Problem to work on:
Once you reach the line that contains "### 5.1 题目描述", retype it and every line after it exactly, ending with the last line of the entries.
---------- Dataset extract ----------
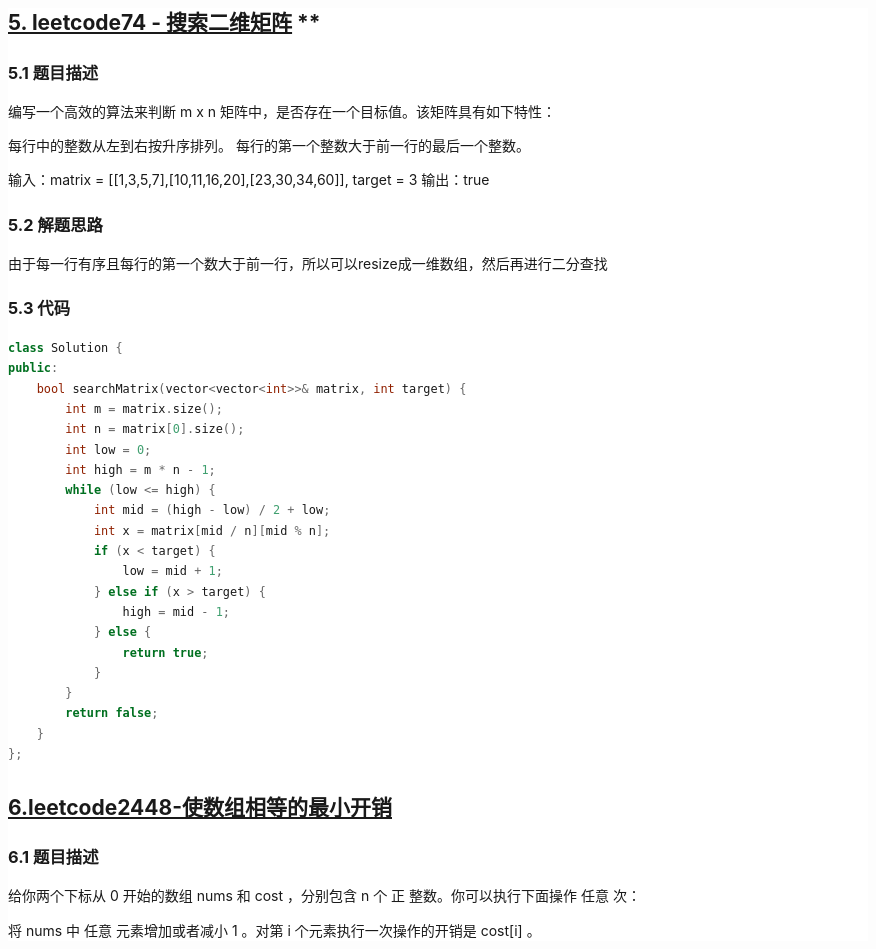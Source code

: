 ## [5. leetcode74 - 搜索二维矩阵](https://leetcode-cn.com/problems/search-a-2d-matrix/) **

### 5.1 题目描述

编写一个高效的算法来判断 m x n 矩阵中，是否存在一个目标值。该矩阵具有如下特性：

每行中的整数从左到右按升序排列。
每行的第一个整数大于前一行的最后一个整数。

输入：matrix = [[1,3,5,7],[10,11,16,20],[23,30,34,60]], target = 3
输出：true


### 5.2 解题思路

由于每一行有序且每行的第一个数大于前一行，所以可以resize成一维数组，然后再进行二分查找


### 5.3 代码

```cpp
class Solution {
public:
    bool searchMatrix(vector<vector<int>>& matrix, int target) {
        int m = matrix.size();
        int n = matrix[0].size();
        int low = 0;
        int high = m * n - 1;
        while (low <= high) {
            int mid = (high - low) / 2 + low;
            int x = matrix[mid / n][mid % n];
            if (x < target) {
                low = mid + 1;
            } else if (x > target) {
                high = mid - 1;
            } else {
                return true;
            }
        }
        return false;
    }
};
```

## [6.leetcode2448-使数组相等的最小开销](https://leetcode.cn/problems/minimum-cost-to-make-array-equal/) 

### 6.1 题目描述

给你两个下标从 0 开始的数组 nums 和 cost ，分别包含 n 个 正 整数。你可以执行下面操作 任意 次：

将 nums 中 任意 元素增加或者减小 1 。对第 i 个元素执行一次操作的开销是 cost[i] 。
----------
Answer space:
### 5.1 题目描述

编写一个高效的算法来判断 m x n 矩阵中，是否存在一个目标值。该矩阵具有如下特性：

每行中的整数从左到右按升序排列。
每行的第一个整数大于前一行的最后一个整数。

输入：matrix = [[1,3,5,7],[10,11,16,20],[23,30,34,60]], target = 3
输出：true


### 5.2 解题思路

由于每一行有序且每行的第一个数大于前一行，所以可以resize成一维数组，然后再进行二分查找


### 5.3 代码

```cpp
class Solution {
public:
    bool searchMatrix(vector<vector<int>>& matrix, int target) {
        int m = matrix.size();
        int n = matrix[0].size();
        int low = 0;
        int high = m * n - 1;
        while (low <= high) {
            int mid = (high - low) / 2 + low;
            int x = matrix[mid / n][mid % n];
            if (x < target) {
                low = mid + 1;
            } else if (x > target) {
                high = mid - 1;
            } else {
                return true;
            }
        }
        return false;
    }
};
```

## [6.leetcode2448-使数组相等的最小开销](https://leetcode.cn/problems/minimum-cost-to-make-array-equal/) 

### 6.1 题目描述

给你两个下标从 0 开始的数组 nums 和 cost ，分别包含 n 个 正 整数。你可以执行下面操作 任意 次：

将 nums 中 任意 元素增加或者减小 1 。对第 i 个元素执行一次操作的开销是 cost[i] 。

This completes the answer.